***** INFORMATION SHOWN

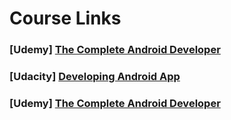# Course Links

### [Udemy] [The Complete Android Developer](https://www.udemy.com/the-complete-android-developer-course/learn/v4/)

### [Udacity] [Developing Android App](https://www.udacity.com//course/viewer#!/c-ud853/l-1395568821/m-1643858568)

### [Udemy] [The Complete Android Developer](https://www.udemy.com/androidcourse/learn/v4/content)

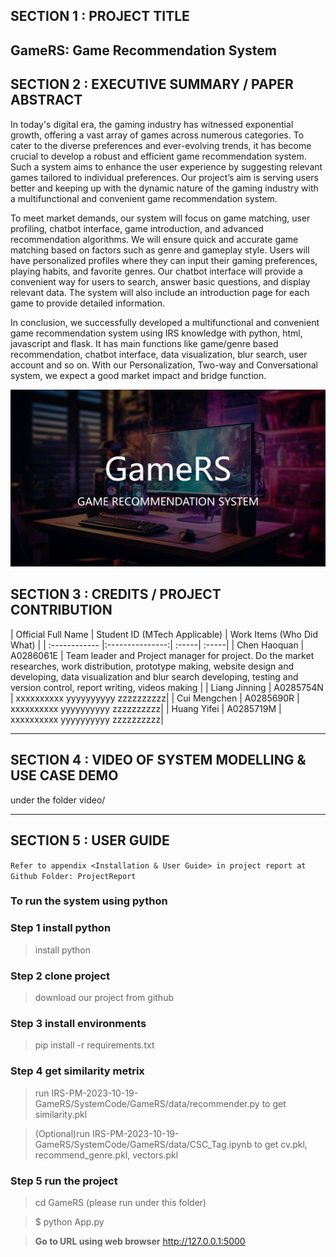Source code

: 
## SECTION 1 : PROJECT TITLE
## GameRS: Game Recommendation System


## SECTION 2 : EXECUTIVE SUMMARY / PAPER ABSTRACT
In today's digital era, the gaming industry has witnessed exponential growth, offering a vast array of games across numerous categories. To cater to the diverse preferences and ever-evolving trends, it has become crucial to develop a robust and efficient game recommendation system. Such a system aims to enhance the user experience by suggesting relevant games tailored to individual preferences. Our project’s aim is serving users better and keeping up with the dynamic nature of the gaming industry with a multifunctional and convenient game recommendation system.

To meet market demands, our system will focus on game matching, user profiling, chatbot interface, game introduction, and advanced recommendation algorithms. We will ensure quick and accurate game matching based on factors such as genre and gameplay style. Users will have personalized profiles where they can input their gaming preferences, playing habits, and favorite genres. Our chatbot interface will provide a convenient way for users to search, answer basic questions, and display relevant data. The system will also include an introduction page for each game to provide detailed information.

In conclusion, we successfully developed a multifunctional and convenient game recommendation system using IRS knowledge with python, html, javascript and flask. It has main functions like game/genre based recommendation, chatbot interface, data visualization, blur search, user account and so on. With our Personalization, Two-way and Conversational system, we expect a good market impact and bridge function.

![alt text](ProjectReport/GameRS.png)

## SECTION 3 : CREDITS / PROJECT CONTRIBUTION

| Official Full Name  | Student ID (MTech Applicable)  | Work Items (Who Did What) |
| :------------ |:---------------:| :-----| :-----|
| Chen Haoquan | A0286061E | Team leader and Project manager for project. Do the market researches, work distribution, prototype making, website design and developing, data visualization and blur search developing, testing and version control, report writing, videos making |
| Liang Jinning | A0285754N | xxxxxxxxxx yyyyyyyyyy zzzzzzzzzz|
| Cui Mengchen | A0285690R | xxxxxxxxxx yyyyyyyyyy zzzzzzzzzz|
| Huang Yifei  | A0285719M | xxxxxxxxxx yyyyyyyyyy zzzzzzzzzz|

---

## SECTION 4 : VIDEO OF SYSTEM MODELLING & USE CASE DEMO

under the folder video/

---

## SECTION 5 : USER GUIDE

`Refer to appendix <Installation & User Guide> in project report at Github Folder: ProjectReport`

### To run the system using python
### Step 1 install python
> install python
### Step 2 clone project
> download our project from github
### Step 3 install environments
> pip install -r requirements.txt 
### Step 4 get similarity metrix
> run IRS-PM-2023-10-19-GameRS/SystemCode/GameRS/data/recommender.py to get similarity.pkl

> (Optional)run IRS-PM-2023-10-19-GameRS/SystemCode/GameRS/data/CSC_Tag.ipynb to get cv.pkl, recommend_genre.pkl, vectors.pkl
### Step 5 run the project
>cd GameRS (please run under this folder)

>$ python App.py

> **Go to URL using web browser** http://127.0.0.1:5000

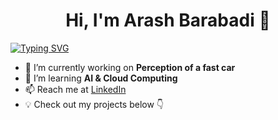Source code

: # <div align="center">Hi, I'm Arash Barabadi 👋 </div>   

[![Typing SVG](https://readme-typing-svg.demolab.com?font=Fira+Code&pause=1000&color=3448F7&background=FFFFFF00&center=true&vCenter=true&width=435&lines=Autonomous+Engineer;Robotocist;Tech+Enthusiast)](https://git.io/typing-svg)
- 🔭 I’m currently working on **Perception of a fast car**  
- 🌱 I’m learning **AI & Cloud Computing**  
- 📫 Reach me at [LinkedIn](www.linkedin.com/in/arash-barabadi)
- 💡 Check out my projects below 👇  
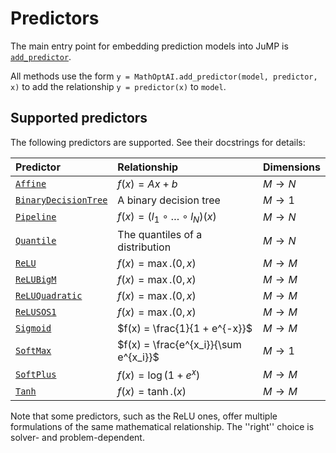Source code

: # Predictors

The main entry point for embedding prediction models into JuMP is
[`add_predictor`](@ref).

All methods use the form `y = MathOptAI.add_predictor(model, predictor, x)` to
add the relationship `y = predictor(x)` to `model`.

## Supported predictors

The following predictors are supported. See their docstrings for details:

| Predictor          | Relationship                           | Dimensions |
| :----------------- | :------------------------------------- | :--------- |
| [`Affine`](@ref)   |  $f(x) = Ax + b$                       | $M \rightarrow N$   |
| [`BinaryDecisionTree`](@ref) | A binary decision tree       | $M \rightarrow 1$   |
| [`Pipeline`](@ref) |  $f(x) = (l_1 \circ \ldots \circ l_N)(x)$ | $M \rightarrow N$ |
| [`Quantile`](@ref) |  The quantiles of a distribution       | $M \rightarrow N$   |
| [`ReLU`](@ref)     |  $f(x) = \max.(0, x)$                  | $M \rightarrow M$   |
| [`ReLUBigM`](@ref) |  $f(x) = \max.(0, x)$                  | $M \rightarrow M$   |
| [`ReLUQuadratic`](@ref) |  $f(x) = \max.(0, x)$             | $M \rightarrow M$   |
| [`ReLUSOS1`](@ref) |  $f(x) = \max.(0, x)$                  | $M \rightarrow M$   |
| [`Sigmoid`](@ref)  |  $f(x) = \frac{1}{1 + e^{-x}}$         | $M \rightarrow M$   |
| [`SoftMax`](@ref)  |  $f(x) = \frac{e^{x_i}}{\sum e^{x_i}}$ | $M \rightarrow 1$   |
| [`SoftPlus`](@ref) |  $f(x) = \log(1 + e^x)$                | $M \rightarrow M$   |
| [`Tanh`](@ref)     |  $f(x) = \tanh.(x)$                    | $M \rightarrow M$   |

Note that some predictors, such as the ReLU ones, offer multiple formulations of
the same mathematical relationship. The ''right'' choice is solver- and
problem-dependent.
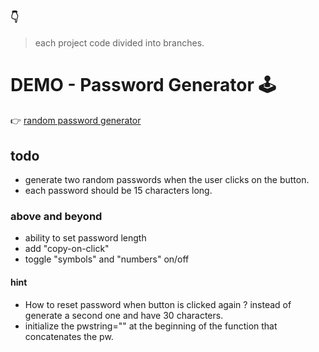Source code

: ### 👇

> each project code divided into branches.

# DEMO - Password Generator 🕹️

👉 [random password generator](https://blackjack-amrhsnhh.netlify.app/)

## todo

- generate two random passwords when the user clicks on the button.
- each password should be 15 characters long.

### above and beyond

- ability to set password length
- add "copy-on-click"
- toggle "symbols" and "numbers" on/off

#### hint

- How to reset password when button is clicked again ? instead of generate a second one and have 30 characters.
- initialize the pwstring="" at the beginning of the function that concatenates the pw.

**********

→ EXERCISE INSTRUCTIONS:
Copy each line of the listing that contains "have".

→ SOLUTION:
To meet market demands, our system will focus on game matching, user profiling, chatbot interface, game introduction, and advanced recommendation algorithms. We will ensure quick and accurate game matching based on factors such as genre and gameplay style. Users will have personalized profiles where they can input their gaming preferences, playing habits, and favorite genres. Our chatbot interface will provide a convenient way for users to search, answer basic questions, and display relevant data. The system will also include an introduction page for each game to provide detailed information.
- How to reset password when button is clicked again ? instead of generate a second one and have 30 characters.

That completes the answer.